EXERCISE AIM
Please output exactly the lines from the one containing "element template.. | [required]" through the last line of the records, both included.

[Saved entries]
::::::

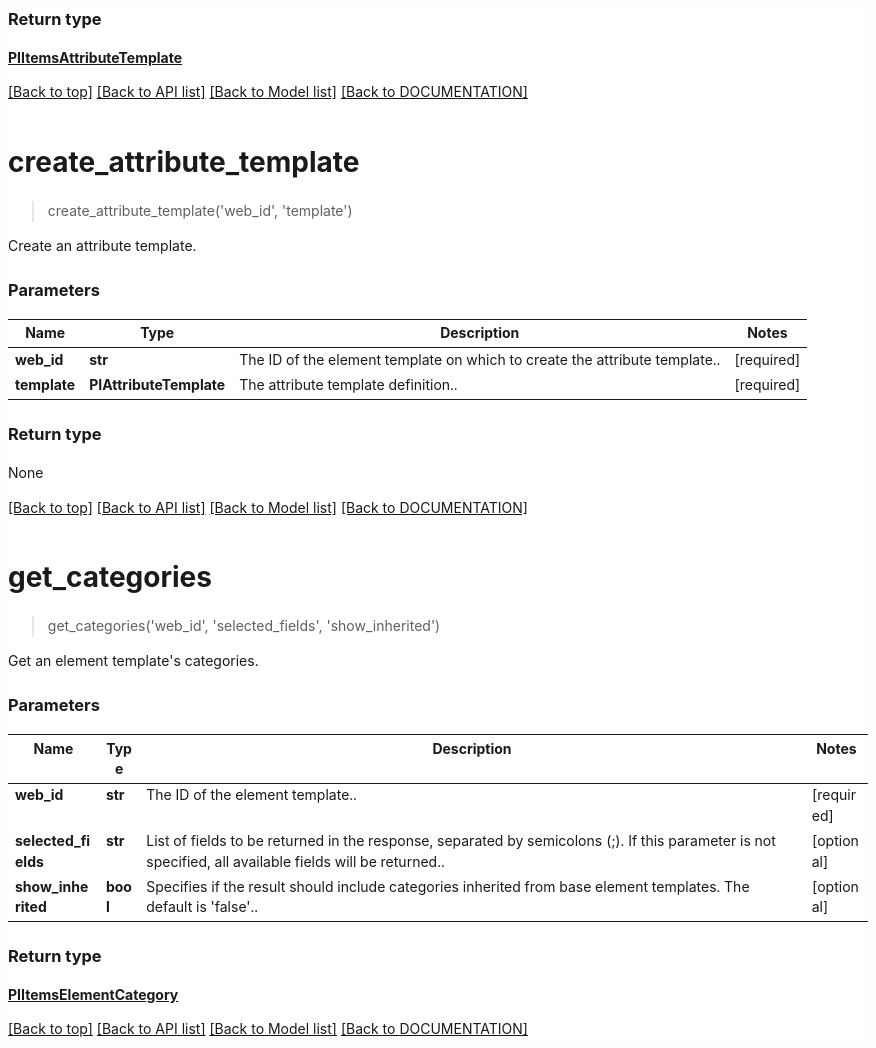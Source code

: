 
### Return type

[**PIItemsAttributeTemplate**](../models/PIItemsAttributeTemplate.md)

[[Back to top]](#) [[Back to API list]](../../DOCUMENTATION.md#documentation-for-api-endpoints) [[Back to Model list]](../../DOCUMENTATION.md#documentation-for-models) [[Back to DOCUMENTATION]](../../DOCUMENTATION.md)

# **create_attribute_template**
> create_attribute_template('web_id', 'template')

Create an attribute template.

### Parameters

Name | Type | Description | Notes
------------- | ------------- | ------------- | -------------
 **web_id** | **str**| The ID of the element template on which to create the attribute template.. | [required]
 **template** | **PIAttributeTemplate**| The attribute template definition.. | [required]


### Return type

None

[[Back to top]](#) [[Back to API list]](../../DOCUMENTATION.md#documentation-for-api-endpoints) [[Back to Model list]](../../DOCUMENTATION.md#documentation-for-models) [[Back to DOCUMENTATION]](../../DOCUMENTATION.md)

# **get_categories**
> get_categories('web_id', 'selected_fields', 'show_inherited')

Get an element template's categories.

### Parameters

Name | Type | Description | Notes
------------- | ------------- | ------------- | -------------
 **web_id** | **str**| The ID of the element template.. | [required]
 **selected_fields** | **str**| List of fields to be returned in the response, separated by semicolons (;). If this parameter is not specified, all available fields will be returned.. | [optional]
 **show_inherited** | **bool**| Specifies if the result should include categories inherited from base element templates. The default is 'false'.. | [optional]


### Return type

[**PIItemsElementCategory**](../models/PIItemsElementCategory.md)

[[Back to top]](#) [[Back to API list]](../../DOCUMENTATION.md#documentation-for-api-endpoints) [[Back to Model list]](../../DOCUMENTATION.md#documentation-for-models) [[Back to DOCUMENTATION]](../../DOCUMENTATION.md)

::::::

FINAL ANSWER
 **web_id** | **str**| The ID of the element template.. | [required]
 **selected_fields** | **str**| List of fields to be returned in the response, separated by semicolons (;). If this parameter is not specified, all available fields will be returned.. | [optional]
 **show_inherited** | **bool**| Specifies if the result should include categories inherited from base element templates. The default is 'false'.. | [optional]


### Return type

[**PIItemsElementCategory**](../models/PIItemsElementCategory.md)

[[Back to top]](#) [[Back to API list]](../../DOCUMENTATION.md#documentation-for-api-endpoints) [[Back to Model list]](../../DOCUMENTATION.md#documentation-for-models) [[Back to DOCUMENTATION]](../../DOCUMENTATION.md)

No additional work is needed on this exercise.